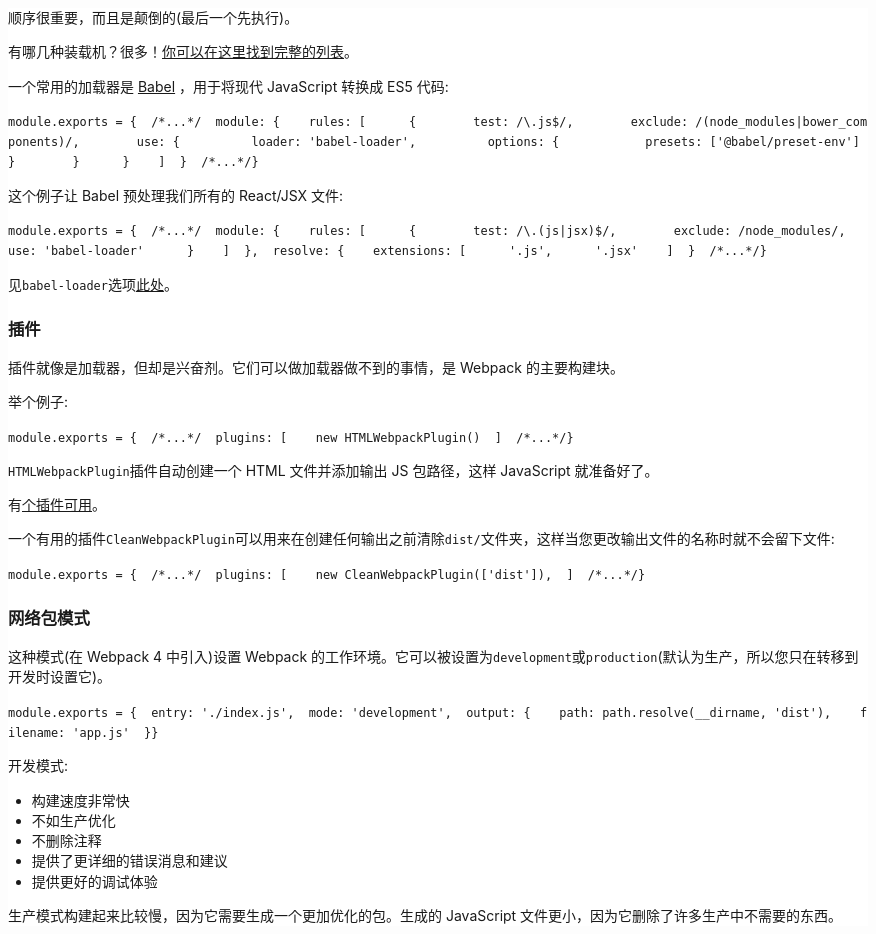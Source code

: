 顺序很重要，而且是颠倒的(最后一个先执行)。

有哪几种装载机？很多！[你可以在这里找到完整的列表](https://webpack.js.org/loaders/)。

一个常用的加载器是 [Babel](https://flaviocopes.com/babel/) ，用于将现代 JavaScript 转换成 ES5 代码:

```
module.exports = {  /*...*/  module: {    rules: [      {        test: /\.js$/,        exclude: /(node_modules|bower_components)/,        use: {          loader: 'babel-loader',          options: {            presets: ['@babel/preset-env']          }        }      }    ]  }  /*...*/}
```

这个例子让 Babel 预处理我们所有的 React/JSX 文件:

```
module.exports = {  /*...*/  module: {    rules: [      {        test: /\.(js|jsx)$/,        exclude: /node_modules/,        use: 'babel-loader'      }    ]  },  resolve: {    extensions: [      '.js',      '.jsx'    ]  }  /*...*/}
```

见`babel-loader`选项[此处](https://webpack.js.org/loaders/babel-loader/)。

### 插件

插件就像是加载器，但却是兴奋剂。它们可以做加载器做不到的事情，是 Webpack 的主要构建块。

举个例子:

```
module.exports = {  /*...*/  plugins: [    new HTMLWebpackPlugin()  ]  /*...*/}
```

`HTMLWebpackPlugin`插件自动创建一个 HTML 文件并添加输出 JS 包路径，这样 JavaScript 就准备好了。

有[个插件可用](https://webpack.js.org/plugins/)。

一个有用的插件`CleanWebpackPlugin`可以用来在创建任何输出之前清除`dist/`文件夹，这样当您更改输出文件的名称时就不会留下文件:

```
module.exports = {  /*...*/  plugins: [    new CleanWebpackPlugin(['dist']),  ]  /*...*/}
```

### 网络包模式

这种模式(在 Webpack 4 中引入)设置 Webpack 的工作环境。它可以被设置为`development`或`production`(默认为生产，所以您只在转移到开发时设置它)。

```
module.exports = {  entry: './index.js',  mode: 'development',  output: {    path: path.resolve(__dirname, 'dist'),    filename: 'app.js'  }}
```

开发模式:

*   构建速度非常快
*   不如生产优化
*   不删除注释
*   提供了更详细的错误消息和建议
*   提供更好的调试体验

生产模式构建起来比较慢，因为它需要生成一个更加优化的包。生成的 JavaScript 文件更小，因为它删除了许多生产中不需要的东西。
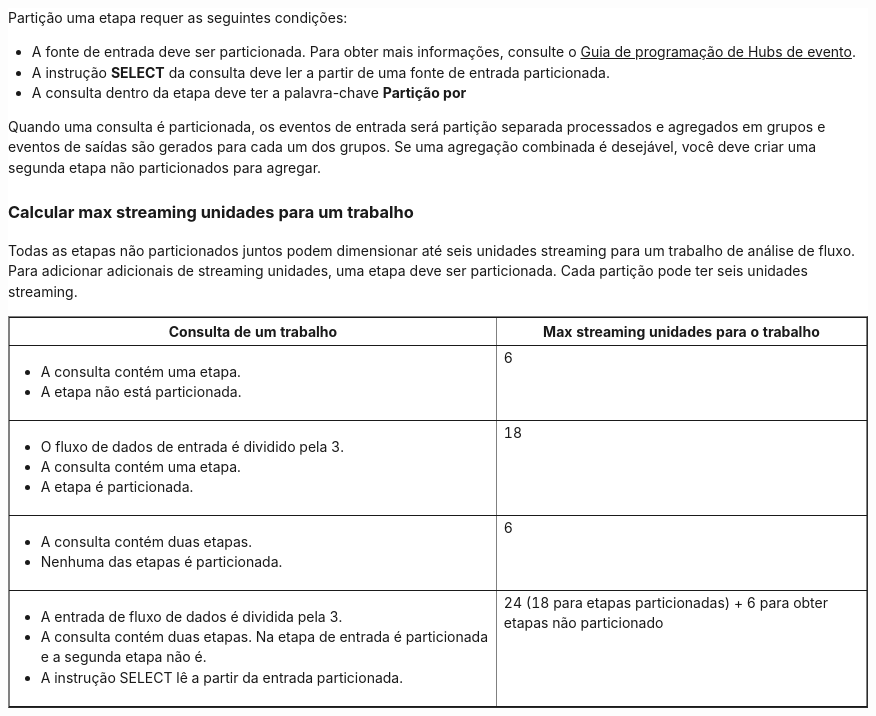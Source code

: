 Partição uma etapa requer as seguintes condições:

- A fonte de entrada deve ser particionada. Para obter mais informações, consulte o [Guia de programação de Hubs de evento](../event-hubs/event-hubs-programming-guide.md).
- A instrução **SELECT** da consulta deve ler a partir de uma fonte de entrada particionada.
- A consulta dentro da etapa deve ter a palavra-chave **Partição por**

Quando uma consulta é particionada, os eventos de entrada será partição separada processados e agregados em grupos e eventos de saídas são gerados para cada um dos grupos. Se uma agregação combinada é desejável, você deve criar uma segunda etapa não particionados para agregar.

### <a name="calculate-the-max-streaming-units-for-a-job"></a>Calcular max streaming unidades para um trabalho

Todas as etapas não particionados juntos podem dimensionar até seis unidades streaming para um trabalho de análise de fluxo. Para adicionar adicionais de streaming unidades, uma etapa deve ser particionada. Cada partição pode ter seis unidades streaming.

<table border="1">
<tr><th>Consulta de um trabalho</th><th>Max streaming unidades para o trabalho</th></td>

<tr><td>
<ul>
<li>A consulta contém uma etapa.</li>
<li>A etapa não está particionada.</li>
</ul>
</td>
<td>6</td></tr>

<tr><td>
<ul>
<li>O fluxo de dados de entrada é dividido pela 3.</li>
<li>A consulta contém uma etapa.</li>
<li>A etapa é particionada.</li>
</ul>
</td>
<td>18</td></tr>

<tr><td>
<ul>
<li>A consulta contém duas etapas.</li>
<li>Nenhuma das etapas é particionada.</li>
</ul>
</td>
<td>6</td></tr>



<tr><td>
<ul>
<li>A entrada de fluxo de dados é dividida pela 3.</li>
<li>A consulta contém duas etapas. Na etapa de entrada é particionada e a segunda etapa não é.</li>
<li>A instrução SELECT lê a partir da entrada particionada.</li>
</ul>
</td>
<td>24 (18 para etapas particionadas) + 6 para obter etapas não particionado</td></tr>
</table>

☆ ☆ ☆ ☆ ☆ ☆ ☆

*REQUIRED WORK:*
Copy the records above exactly, from the first line through the line containing "Partição uma etapa", and leave out the pictures.

*ANSWER SECTION:*
Source code

: 顺序很重要，而且是颠倒的(最后一个先执行)。

有哪几种装载机？很多！[你可以在这里找到完整的列表](https://webpack.js.org/loaders/)。

一个常用的加载器是 [Babel](https://flaviocopes.com/babel/) ，用于将现代 JavaScript 转换成 ES5 代码:

```
module.exports = {  /*...*/  module: {    rules: [      {        test: /\.js$/,        exclude: /(node_modules|bower_components)/,        use: {          loader: 'babel-loader',          options: {            presets: ['@babel/preset-env']          }        }      }    ]  }  /*...*/}
```

这个例子让 Babel 预处理我们所有的 React/JSX 文件:

```
module.exports = {  /*...*/  module: {    rules: [      {        test: /\.(js|jsx)$/,        exclude: /node_modules/,        use: 'babel-loader'      }    ]  },  resolve: {    extensions: [      '.js',      '.jsx'    ]  }  /*...*/}
```

见`babel-loader`选项[此处](https://webpack.js.org/loaders/babel-loader/)。

### 插件

插件就像是加载器，但却是兴奋剂。它们可以做加载器做不到的事情，是 Webpack 的主要构建块。

举个例子:

```
module.exports = {  /*...*/  plugins: [    new HTMLWebpackPlugin()  ]  /*...*/}
```

`HTMLWebpackPlugin`插件自动创建一个 HTML 文件并添加输出 JS 包路径，这样 JavaScript 就准备好了。

有[个插件可用](https://webpack.js.org/plugins/)。

一个有用的插件`CleanWebpackPlugin`可以用来在创建任何输出之前清除`dist/`文件夹，这样当您更改输出文件的名称时就不会留下文件:

```
module.exports = {  /*...*/  plugins: [    new CleanWebpackPlugin(['dist']),  ]  /*...*/}
```

### 网络包模式

这种模式(在 Webpack 4 中引入)设置 Webpack 的工作环境。它可以被设置为`development`或`production`(默认为生产，所以您只在转移到开发时设置它)。

```
module.exports = {  entry: './index.js',  mode: 'development',  output: {    path: path.resolve(__dirname, 'dist'),    filename: 'app.js'  }}
```

开发模式:

*   构建速度非常快
*   不如生产优化
*   不删除注释
*   提供了更详细的错误消息和建议
*   提供更好的调试体验

生产模式构建起来比较慢，因为它需要生成一个更加优化的包。生成的 JavaScript 文件更小，因为它删除了许多生产中不需要的东西。
Source code

: Partição uma etapa requer as seguintes condições:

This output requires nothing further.